### Exercise requirements
Tally the lines in these records that hold the string "done", and reply with the number alone.

(Source texts of formatted documents)
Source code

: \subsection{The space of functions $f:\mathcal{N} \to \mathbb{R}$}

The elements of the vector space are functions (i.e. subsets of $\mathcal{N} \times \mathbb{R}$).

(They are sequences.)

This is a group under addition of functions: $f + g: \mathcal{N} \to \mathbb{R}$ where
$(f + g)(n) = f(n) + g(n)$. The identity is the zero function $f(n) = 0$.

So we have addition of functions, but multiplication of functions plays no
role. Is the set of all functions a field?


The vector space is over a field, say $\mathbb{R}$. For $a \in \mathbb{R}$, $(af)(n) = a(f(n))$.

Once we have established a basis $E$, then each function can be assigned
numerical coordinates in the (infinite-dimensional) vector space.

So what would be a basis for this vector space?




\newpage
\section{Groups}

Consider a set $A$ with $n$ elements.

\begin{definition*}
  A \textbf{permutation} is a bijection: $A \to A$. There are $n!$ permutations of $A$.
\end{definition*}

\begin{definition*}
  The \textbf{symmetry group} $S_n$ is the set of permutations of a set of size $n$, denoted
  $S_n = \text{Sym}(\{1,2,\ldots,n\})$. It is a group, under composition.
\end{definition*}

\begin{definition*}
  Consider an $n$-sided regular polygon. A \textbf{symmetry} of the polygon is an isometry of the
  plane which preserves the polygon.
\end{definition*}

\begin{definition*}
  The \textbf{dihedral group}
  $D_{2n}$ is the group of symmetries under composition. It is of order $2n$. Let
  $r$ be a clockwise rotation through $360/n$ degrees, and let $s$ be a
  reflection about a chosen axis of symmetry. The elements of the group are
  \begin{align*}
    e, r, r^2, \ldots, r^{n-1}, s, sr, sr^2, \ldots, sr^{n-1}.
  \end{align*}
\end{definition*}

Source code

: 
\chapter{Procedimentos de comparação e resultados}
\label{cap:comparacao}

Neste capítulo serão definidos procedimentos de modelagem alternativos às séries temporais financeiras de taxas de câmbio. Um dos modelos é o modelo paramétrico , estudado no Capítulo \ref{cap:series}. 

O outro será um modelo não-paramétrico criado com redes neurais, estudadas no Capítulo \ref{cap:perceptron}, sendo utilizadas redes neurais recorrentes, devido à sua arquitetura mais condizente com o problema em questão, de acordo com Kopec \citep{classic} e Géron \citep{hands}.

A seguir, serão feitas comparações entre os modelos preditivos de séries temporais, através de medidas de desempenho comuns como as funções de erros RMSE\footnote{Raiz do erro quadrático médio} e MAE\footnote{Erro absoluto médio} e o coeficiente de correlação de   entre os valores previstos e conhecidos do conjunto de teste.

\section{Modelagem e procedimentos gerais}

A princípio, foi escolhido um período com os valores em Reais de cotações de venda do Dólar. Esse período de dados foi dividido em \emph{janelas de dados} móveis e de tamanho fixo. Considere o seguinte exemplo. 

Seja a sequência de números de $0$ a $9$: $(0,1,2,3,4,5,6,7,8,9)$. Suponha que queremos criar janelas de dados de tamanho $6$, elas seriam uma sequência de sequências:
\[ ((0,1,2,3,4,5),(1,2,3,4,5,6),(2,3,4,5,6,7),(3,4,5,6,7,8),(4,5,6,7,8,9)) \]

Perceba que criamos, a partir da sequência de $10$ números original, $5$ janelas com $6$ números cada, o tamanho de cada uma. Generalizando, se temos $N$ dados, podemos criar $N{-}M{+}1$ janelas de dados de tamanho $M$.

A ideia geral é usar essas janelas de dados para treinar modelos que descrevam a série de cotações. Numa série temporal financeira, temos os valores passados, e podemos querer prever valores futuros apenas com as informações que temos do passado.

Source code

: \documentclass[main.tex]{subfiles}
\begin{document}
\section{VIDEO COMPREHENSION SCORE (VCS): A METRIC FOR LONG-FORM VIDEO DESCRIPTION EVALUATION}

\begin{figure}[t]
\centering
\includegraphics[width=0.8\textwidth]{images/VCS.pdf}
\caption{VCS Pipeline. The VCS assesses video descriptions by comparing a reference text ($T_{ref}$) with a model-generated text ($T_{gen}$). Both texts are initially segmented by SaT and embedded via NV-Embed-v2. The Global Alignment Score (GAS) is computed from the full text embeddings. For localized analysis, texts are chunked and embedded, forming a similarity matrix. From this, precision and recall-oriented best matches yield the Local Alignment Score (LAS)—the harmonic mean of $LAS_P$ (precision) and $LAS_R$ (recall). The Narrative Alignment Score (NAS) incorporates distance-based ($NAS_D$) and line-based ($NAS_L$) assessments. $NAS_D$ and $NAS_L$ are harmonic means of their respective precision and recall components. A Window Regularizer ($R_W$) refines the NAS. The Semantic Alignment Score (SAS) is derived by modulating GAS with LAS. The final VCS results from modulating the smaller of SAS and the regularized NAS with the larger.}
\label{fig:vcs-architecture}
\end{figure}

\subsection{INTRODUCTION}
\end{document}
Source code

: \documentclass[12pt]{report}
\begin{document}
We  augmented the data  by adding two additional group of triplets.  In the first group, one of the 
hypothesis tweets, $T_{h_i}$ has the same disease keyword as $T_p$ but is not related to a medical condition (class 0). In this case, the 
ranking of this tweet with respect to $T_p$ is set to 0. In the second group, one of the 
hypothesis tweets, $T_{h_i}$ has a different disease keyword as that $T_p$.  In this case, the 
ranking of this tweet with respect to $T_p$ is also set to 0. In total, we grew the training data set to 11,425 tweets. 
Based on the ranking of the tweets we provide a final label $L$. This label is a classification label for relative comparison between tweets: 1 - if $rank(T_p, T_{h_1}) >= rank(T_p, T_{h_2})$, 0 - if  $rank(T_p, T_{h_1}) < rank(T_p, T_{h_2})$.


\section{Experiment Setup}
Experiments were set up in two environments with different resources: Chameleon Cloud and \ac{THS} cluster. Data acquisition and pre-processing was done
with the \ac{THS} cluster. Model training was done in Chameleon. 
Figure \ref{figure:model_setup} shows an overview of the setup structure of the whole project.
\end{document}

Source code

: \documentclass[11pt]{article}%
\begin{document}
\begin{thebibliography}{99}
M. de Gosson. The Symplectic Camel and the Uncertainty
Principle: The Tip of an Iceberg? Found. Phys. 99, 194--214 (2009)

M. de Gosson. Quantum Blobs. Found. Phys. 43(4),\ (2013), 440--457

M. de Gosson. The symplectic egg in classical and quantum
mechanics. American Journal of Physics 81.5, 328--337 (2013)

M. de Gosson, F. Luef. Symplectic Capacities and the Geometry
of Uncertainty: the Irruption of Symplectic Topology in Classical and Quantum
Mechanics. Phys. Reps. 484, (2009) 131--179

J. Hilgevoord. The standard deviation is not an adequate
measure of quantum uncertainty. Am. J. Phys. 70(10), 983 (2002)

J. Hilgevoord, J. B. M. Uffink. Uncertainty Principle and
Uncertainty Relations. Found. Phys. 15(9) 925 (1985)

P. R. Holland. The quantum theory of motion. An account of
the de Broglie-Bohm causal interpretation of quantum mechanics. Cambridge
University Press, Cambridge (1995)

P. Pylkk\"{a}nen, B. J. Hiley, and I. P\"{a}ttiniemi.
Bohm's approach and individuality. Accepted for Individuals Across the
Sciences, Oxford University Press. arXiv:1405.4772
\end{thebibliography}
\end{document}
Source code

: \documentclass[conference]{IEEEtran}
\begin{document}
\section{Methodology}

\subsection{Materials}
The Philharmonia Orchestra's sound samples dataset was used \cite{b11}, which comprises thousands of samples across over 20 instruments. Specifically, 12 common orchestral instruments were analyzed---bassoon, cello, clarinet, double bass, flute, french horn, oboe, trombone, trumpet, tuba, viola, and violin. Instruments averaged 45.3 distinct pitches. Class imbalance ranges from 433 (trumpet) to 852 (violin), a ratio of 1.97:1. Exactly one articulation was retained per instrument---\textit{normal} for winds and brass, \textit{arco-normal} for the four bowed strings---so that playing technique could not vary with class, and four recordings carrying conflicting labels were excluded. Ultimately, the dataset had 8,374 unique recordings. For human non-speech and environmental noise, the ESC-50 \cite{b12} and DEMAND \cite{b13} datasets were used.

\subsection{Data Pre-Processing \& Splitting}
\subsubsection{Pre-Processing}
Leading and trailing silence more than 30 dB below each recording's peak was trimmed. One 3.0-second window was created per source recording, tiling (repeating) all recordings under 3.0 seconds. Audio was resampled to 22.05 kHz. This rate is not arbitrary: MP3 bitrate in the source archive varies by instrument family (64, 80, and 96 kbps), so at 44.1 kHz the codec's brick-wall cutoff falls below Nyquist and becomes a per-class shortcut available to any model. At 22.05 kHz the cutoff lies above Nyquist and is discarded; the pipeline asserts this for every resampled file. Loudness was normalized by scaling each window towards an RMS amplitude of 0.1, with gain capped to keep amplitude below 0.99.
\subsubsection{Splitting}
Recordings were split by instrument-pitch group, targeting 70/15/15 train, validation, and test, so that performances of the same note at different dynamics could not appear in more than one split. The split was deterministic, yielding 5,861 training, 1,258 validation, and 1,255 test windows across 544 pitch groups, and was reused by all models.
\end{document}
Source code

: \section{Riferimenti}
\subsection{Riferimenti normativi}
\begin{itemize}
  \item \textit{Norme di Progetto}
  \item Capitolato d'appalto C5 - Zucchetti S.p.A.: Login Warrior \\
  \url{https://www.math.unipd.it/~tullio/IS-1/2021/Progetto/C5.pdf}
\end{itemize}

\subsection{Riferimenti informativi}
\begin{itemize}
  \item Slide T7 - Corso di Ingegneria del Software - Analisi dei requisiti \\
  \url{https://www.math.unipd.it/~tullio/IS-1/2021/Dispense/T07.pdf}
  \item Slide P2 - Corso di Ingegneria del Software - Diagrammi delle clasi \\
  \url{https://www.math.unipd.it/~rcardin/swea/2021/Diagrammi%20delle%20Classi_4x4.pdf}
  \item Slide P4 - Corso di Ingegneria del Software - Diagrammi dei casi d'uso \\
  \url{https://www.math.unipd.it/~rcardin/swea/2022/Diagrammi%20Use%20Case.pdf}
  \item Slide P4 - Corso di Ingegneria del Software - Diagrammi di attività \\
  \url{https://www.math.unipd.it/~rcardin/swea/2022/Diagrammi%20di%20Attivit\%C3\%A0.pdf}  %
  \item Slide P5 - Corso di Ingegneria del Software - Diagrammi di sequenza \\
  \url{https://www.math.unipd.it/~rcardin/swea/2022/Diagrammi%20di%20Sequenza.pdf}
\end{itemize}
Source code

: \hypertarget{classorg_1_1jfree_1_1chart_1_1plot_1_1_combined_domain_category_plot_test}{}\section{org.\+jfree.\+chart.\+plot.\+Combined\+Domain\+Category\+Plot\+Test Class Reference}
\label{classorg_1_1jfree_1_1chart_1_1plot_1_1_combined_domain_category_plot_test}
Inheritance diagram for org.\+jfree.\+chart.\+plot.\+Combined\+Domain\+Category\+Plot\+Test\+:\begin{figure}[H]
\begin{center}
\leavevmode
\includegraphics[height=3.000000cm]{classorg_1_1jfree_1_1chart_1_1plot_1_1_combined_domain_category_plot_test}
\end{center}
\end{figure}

### Solved problem
2